Union calls for action against Steria/Co-operative offshore move

30 October 2008  

Industrial action sought as 31 jobs at Co-operative Financial Services are to be moved from Manchester to India

The financial services arm of the Co-operative (CFS) and French IT services supplier Steria are facing industrial action to halt the move of 31 jobs from CFS’s Steria-run operations in Manchester to India.

Unite, the UK’s largest trade union, issued a statement this week calling for the proposed ‘compulsory redundancies’ to be scrapped after formal negotiations with Steria and CFS broke down.

According to the Unite statement, Steria announced its intention to move 90 jobs from the Manchester office to India in order to cut costs earlier this year. It initially offered employees voluntary redundancy, but only 54 employees accepted. The company then announced a compulsory redundancy programme.

Unite is determined to resist compulsory redundancies in Steria (particularly in the present economic climate) and wants to discourage Steria from offshoring more work and reducing the headcount even further,” the statement reads.

“We have failed to stop the compulsory redundancy programme by normal means and we now feel we have no option but to ballot for industrial action and to campaign more widely on the issue.”

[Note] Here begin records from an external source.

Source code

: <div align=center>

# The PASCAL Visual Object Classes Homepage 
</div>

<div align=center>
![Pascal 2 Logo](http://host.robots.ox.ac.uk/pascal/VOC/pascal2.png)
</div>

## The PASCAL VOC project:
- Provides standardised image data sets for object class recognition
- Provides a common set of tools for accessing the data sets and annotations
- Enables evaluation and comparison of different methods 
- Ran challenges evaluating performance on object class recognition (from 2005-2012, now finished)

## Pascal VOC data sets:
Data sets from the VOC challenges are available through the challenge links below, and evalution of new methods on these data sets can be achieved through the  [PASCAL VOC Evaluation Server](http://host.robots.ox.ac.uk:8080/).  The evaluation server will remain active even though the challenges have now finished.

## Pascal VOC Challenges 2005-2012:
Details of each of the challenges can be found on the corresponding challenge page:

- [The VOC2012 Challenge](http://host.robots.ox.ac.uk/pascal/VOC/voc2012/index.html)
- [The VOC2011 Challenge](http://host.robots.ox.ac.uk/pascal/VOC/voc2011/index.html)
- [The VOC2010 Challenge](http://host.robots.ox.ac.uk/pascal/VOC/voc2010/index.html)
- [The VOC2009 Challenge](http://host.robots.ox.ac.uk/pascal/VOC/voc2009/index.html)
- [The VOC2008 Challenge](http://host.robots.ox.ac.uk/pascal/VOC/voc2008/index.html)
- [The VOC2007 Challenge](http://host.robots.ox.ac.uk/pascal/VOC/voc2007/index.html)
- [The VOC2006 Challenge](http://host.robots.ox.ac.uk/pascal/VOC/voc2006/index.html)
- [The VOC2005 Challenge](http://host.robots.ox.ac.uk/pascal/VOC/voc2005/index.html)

In a statement, Andrea Hawkins from Steria UK’s HR department, who works on the Co-operative Financial Services Account, said, “Our Co-operative Financial Services account has been reviewed to ensure we strive to develop and maintain our high levels of competitive service and efficiencies. A very small number of UK posts have been identified as at risk of redundancy. This represents just 0.6% of our 5,000 UK workforce.
 
“We are disappointed that in this instance Unite has felt it necessary to ballot members on the Co-operative Financial Services site,” the statement continued. “Steria is in close talks with Unite and redundancies are identified not in terms of potential profit but in the real business context of making this business unit more competitive and streamlined, thereby safeguarding other crucial UK-based roles."

Culture clash

Steria came late to the practice of offshoring to India. For one, the company was historically constrained by anti-offshoring sentiment among continental Europe’s public sector organisations, which make up a significant proportion of its customers.

 

Secondly, the company is majority owned by its own workforce and the executive management board is answerable to a superior board that represents the workers – reflecting the company’s past as a conglomerate of mothers working from home. It is therefore less likely to pursue strategies that can be perceived to infringe upon workers’ rights.

That began to change in August 2007, when Steria acquired UK IT services provider Xansa, half of whose staff were located in India and which had been successful in selling offshore services to previously reluctant customers.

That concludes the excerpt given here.